## Task to complete
From top to bottom, each entry below must be reproduced exactly.

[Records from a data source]

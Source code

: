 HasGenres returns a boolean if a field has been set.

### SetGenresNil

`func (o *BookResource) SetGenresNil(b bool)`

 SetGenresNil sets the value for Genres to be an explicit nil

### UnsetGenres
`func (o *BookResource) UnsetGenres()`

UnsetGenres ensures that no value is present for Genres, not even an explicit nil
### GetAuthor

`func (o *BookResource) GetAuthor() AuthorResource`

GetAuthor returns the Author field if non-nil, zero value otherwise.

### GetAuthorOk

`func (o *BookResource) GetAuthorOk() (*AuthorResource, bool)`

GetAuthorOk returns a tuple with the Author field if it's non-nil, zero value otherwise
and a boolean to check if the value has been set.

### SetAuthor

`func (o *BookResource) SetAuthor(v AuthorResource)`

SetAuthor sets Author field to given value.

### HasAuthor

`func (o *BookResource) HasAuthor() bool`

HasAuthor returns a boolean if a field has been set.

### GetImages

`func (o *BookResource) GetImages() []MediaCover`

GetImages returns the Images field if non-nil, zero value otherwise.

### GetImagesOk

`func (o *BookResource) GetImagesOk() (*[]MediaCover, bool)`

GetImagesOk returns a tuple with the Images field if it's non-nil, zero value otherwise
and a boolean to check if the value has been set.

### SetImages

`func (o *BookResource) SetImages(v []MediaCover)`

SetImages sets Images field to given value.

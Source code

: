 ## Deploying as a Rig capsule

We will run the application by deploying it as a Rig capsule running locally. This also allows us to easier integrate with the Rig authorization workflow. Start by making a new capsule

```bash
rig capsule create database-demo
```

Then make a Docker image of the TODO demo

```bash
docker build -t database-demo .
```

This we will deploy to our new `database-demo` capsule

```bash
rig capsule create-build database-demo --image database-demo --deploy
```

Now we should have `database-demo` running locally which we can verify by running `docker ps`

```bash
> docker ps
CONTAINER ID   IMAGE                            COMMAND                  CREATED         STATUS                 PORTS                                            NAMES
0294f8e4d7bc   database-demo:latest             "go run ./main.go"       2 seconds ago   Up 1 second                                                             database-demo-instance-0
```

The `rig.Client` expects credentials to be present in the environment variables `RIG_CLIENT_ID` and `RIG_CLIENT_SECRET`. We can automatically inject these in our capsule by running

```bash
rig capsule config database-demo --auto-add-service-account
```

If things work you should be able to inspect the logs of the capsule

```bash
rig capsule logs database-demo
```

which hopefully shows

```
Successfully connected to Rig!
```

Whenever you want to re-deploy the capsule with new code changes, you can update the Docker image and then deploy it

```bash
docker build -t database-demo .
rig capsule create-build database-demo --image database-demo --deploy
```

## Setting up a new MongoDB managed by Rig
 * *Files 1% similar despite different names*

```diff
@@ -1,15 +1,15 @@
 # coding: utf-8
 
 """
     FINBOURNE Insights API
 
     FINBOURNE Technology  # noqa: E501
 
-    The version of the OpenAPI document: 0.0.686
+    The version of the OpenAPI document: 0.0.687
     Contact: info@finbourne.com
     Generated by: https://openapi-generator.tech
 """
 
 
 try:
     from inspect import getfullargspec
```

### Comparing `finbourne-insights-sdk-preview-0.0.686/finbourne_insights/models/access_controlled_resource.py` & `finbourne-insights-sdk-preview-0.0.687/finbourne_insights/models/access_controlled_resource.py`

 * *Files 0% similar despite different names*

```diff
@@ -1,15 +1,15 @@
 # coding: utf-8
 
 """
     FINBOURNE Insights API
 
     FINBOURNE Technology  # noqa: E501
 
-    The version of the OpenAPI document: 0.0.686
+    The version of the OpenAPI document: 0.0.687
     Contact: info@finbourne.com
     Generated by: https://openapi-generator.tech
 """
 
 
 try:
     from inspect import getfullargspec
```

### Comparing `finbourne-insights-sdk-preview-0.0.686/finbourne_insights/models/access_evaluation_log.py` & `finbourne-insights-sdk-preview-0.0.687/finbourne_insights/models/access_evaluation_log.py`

## Solved problem
Source code

: HasGenres returns a boolean if a field has been set.

### SetGenresNil

`func (o *BookResource) SetGenresNil(b bool)`

 SetGenresNil sets the value for Genres to be an explicit nil

### UnsetGenres
`func (o *BookResource) UnsetGenres()`

UnsetGenres ensures that no value is present for Genres, not even an explicit nil
### GetAuthor

`func (o *BookResource) GetAuthor() AuthorResource`

GetAuthor returns the Author field if non-nil, zero value otherwise.

### GetAuthorOk

`func (o *BookResource) GetAuthorOk() (*AuthorResource, bool)`

GetAuthorOk returns a tuple with the Author field if it's non-nil, zero value otherwise
and a boolean to check if the value has been set.

### SetAuthor

`func (o *BookResource) SetAuthor(v AuthorResource)`

SetAuthor sets Author field to given value.

### HasAuthor

`func (o *BookResource) HasAuthor() bool`

HasAuthor returns a boolean if a field has been set.

### GetImages

`func (o *BookResource) GetImages() []MediaCover`

GetImages returns the Images field if non-nil, zero value otherwise.

### GetImagesOk

`func (o *BookResource) GetImagesOk() (*[]MediaCover, bool)`

GetImagesOk returns a tuple with the Images field if it's non-nil, zero value otherwise
and a boolean to check if the value has been set.

### SetImages

`func (o *BookResource) SetImages(v []MediaCover)`

SetImages sets Images field to given value.

Source code

: ## Deploying as a Rig capsule

We will run the application by deploying it as a Rig capsule running locally. This also allows us to easier integrate with the Rig authorization workflow. Start by making a new capsule

```bash
rig capsule create database-demo
```

Then make a Docker image of the TODO demo

```bash
docker build -t database-demo .
```

This we will deploy to our new `database-demo` capsule

```bash
rig capsule create-build database-demo --image database-demo --deploy
```

Now we should have `database-demo` running locally which we can verify by running `docker ps`

```bash
> docker ps
CONTAINER ID   IMAGE                            COMMAND                  CREATED         STATUS                 PORTS                                            NAMES
0294f8e4d7bc   database-demo:latest             "go run ./main.go"       2 seconds ago   Up 1 second                                                             database-demo-instance-0
```

The `rig.Client` expects credentials to be present in the environment variables `RIG_CLIENT_ID` and `RIG_CLIENT_SECRET`. We can automatically inject these in our capsule by running

```bash
rig capsule config database-demo --auto-add-service-account
```

If things work you should be able to inspect the logs of the capsule

```bash
rig capsule logs database-demo
```

which hopefully shows

```
Successfully connected to Rig!
```

Whenever you want to re-deploy the capsule with new code changes, you can update the Docker image and then deploy it

```bash
docker build -t database-demo .
rig capsule create-build database-demo --image database-demo --deploy
```

## Setting up a new MongoDB managed by Rig
 * *Files 1% similar despite different names*

```diff
@@ -1,15 +1,15 @@
 # coding: utf-8
 
 """
     FINBOURNE Insights API
 
     FINBOURNE Technology  # noqa: E501
 
-    The version of the OpenAPI document: 0.0.686
+    The version of the OpenAPI document: 0.0.687
     Contact: info@finbourne.com
     Generated by: https://openapi-generator.tech
 """
 
 
 try:
     from inspect import getfullargspec
```

### Comparing `finbourne-insights-sdk-preview-0.0.686/finbourne_insights/models/access_controlled_resource.py` & `finbourne-insights-sdk-preview-0.0.687/finbourne_insights/models/access_controlled_resource.py`

 * *Files 0% similar despite different names*

```diff
@@ -1,15 +1,15 @@
 # coding: utf-8
 
 """
     FINBOURNE Insights API
 
     FINBOURNE Technology  # noqa: E501
 
-    The version of the OpenAPI document: 0.0.686
+    The version of the OpenAPI document: 0.0.687
     Contact: info@finbourne.com
     Generated by: https://openapi-generator.tech
 """
 
 
 try:
     from inspect import getfullargspec
```

### Comparing `finbourne-insights-sdk-preview-0.0.686/finbourne_insights/models/access_evaluation_log.py` & `finbourne-insights-sdk-preview-0.0.687/finbourne_insights/models/access_evaluation_log.py`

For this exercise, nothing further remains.